__TASK TO COMPLETE__: When the line containing "- 📧 [Email](mailto:mahesh.insti@gmail.com)" is reached, begin transcribing. Continue exactly through the final line of the listing, and return nothing else.
=== Begin Enclosure ===
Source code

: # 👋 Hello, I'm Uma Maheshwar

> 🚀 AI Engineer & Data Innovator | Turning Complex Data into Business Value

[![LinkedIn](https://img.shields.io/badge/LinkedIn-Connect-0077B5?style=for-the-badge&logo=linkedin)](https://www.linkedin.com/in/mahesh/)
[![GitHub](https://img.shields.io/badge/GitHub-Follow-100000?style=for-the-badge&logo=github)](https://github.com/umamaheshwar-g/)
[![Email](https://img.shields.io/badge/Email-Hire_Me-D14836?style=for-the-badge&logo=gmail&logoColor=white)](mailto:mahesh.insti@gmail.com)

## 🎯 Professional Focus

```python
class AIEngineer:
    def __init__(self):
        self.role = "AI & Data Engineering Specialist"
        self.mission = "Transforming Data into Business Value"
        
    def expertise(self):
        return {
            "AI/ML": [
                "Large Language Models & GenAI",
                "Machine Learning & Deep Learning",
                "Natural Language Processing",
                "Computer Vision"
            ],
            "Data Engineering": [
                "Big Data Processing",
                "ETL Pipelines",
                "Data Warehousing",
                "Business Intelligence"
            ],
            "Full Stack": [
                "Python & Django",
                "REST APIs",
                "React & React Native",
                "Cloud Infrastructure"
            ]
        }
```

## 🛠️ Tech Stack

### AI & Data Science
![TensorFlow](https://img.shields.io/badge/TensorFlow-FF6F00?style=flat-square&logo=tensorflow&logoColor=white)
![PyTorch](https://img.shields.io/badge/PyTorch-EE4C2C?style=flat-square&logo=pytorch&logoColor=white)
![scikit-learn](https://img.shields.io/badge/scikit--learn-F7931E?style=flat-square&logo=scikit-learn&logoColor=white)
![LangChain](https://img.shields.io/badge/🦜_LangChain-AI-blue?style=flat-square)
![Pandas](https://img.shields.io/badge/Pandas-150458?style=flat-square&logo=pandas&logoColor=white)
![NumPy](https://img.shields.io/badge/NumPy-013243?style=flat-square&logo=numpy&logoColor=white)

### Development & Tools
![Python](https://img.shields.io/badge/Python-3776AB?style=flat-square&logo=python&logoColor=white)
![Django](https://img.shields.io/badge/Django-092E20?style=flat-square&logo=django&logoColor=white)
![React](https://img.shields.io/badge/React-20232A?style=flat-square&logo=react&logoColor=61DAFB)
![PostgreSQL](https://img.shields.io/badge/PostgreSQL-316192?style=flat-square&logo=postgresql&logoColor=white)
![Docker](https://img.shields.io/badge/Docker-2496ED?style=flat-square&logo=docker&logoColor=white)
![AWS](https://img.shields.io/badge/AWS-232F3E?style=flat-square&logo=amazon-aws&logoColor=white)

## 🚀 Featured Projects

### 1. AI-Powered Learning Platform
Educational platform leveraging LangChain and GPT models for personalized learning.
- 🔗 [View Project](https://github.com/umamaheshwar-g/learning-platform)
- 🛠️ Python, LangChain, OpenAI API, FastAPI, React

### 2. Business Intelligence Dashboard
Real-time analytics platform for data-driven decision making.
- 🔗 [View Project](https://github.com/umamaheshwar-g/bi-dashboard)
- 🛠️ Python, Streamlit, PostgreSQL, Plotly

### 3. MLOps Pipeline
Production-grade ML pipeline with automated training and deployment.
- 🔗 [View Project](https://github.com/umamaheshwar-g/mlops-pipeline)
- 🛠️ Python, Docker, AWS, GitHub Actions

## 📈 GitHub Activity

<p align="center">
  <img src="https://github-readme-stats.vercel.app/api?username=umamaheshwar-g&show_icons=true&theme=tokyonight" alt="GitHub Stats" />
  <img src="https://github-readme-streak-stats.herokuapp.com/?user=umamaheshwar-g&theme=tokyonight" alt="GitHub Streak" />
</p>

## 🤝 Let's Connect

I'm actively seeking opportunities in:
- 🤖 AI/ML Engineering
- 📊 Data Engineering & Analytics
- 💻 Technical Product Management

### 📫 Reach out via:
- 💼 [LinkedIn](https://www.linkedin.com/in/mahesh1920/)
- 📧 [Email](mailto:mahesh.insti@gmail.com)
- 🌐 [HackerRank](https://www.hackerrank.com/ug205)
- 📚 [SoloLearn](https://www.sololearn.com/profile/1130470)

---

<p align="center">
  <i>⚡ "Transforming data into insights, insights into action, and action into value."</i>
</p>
=== End Enclosure ===
__WRITTEN RESPONSE__:
- 📧 [Email](mailto:mahesh.insti@gmail.com)
- 🌐 [HackerRank](https://www.hackerrank.com/ug205)
- 📚 [SoloLearn](https://www.sololearn.com/profile/1130470)

---

<p align="center">
  <i>⚡ "Transforming data into insights, insights into action, and action into value."</i>
</p>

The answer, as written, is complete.